2. Comparison of phenomena and processes

Earth	Space
1.Measuring masses
	Cannot be used
	Cannot be used
	Cannot be used
2.Can the rope be pulled horizontally?
The rope always sags due to gravity.	The rope is always free
3. Pascal's law. The pressure applied to a liquid or gas is transmitted to any point unchanged in all directions.
On Earth, all droplets are slightly flattened due to gravitational force.	Performs well for short periods of time or when mobile.
4.Balloon
flies up	Will not fly
5. Sound phenomena
	In outer space, the sounds of music will not be heard because for sound propagation, a medium (solid, liquid, gaseous) is needed.
	The candle flame will be round because no convection flows
7. Using the watch
	Yes, they work if the speed and direction of the space station are known. They also work on other planets
	Cannot be used
B. Mechanical pendulum clock	Cannot be used. You can use a watch with a winding, with a battery
D. Electronic clock	Can be used
8. Is it possible to fill a bump
	Can
9. The thermometer is working	works
The body slides down the hill due to gravity	The item will remain in place. If you push, you can ride indefinitely, even if the slide is over
10. Can the kettle be boiled?
	Because there are no convection currents, then only the bottom of the kettle and the water around it will heat up. Conclusion: you must use a microwave
12. Spread of smoke
	The smoke cannot spread because no convection currents, no distribution will occur due to diffusion
The pressure gauge is working	Works
Spring stretching. Yes, stretches	No, it does not stretch
Ballpoint pen writes	The pen doesn't write. Writing pencil

Output

I compared the course of physical mechanical phenomena on Earth and in space. This work can be used to compose quizzes and competitions, for physics lessons in the study of certain phenomena.

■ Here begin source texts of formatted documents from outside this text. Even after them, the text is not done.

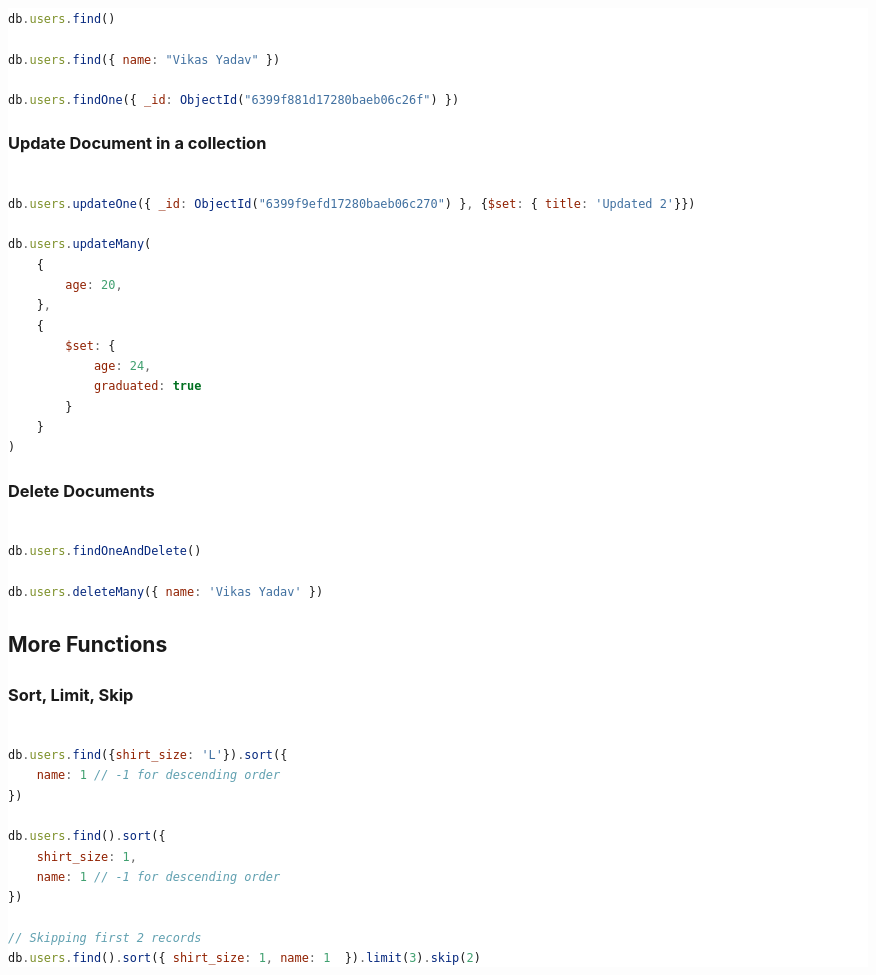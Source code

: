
 ```js
db.users.find()

db.users.find({ name: "Vikas Yadav" })

db.users.findOne({ _id: ObjectId("6399f881d17280baeb06c26f") })
```

### Update Document in a collection

```js

db.users.updateOne({ _id: ObjectId("6399f9efd17280baeb06c270") }, {$set: { title: 'Updated 2'}})

db.users.updateMany(
    {
        age: 20,
    }, 
    {
        $set: { 
            age: 24,
            graduated: true
        }
    }
)

```

### Delete Documents

```js

db.users.findOneAndDelete()

db.users.deleteMany({ name: 'Vikas Yadav' })
```

## More Functions

### Sort, Limit, Skip

```js

db.users.find({shirt_size: 'L'}).sort({
    name: 1 // -1 for descending order
})

db.users.find().sort({
    shirt_size: 1,
    name: 1 // -1 for descending order
})

// Skipping first 2 records
db.users.find().sort({ shirt_size: 1, name: 1  }).limit(3).skip(2)
```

During the work on the project, I became convinced that in zero gravity, many phenomena do not occur like on Earth. There are three reasons for this. First: the effect of gravity does not appear. We can say that it is compensated by the action of the force of inertia. Second: in zero gravity, the Archimedean force does not act, although even there the Archimedes' law is fulfilled. And third: surface tension forces begin to play a very important role in weightlessness.

But even in zero gravity, the unified physical laws of nature work, which are true both for the Earth and for the entire Universe. This became the main conclusion of our work and the table that I ended up with.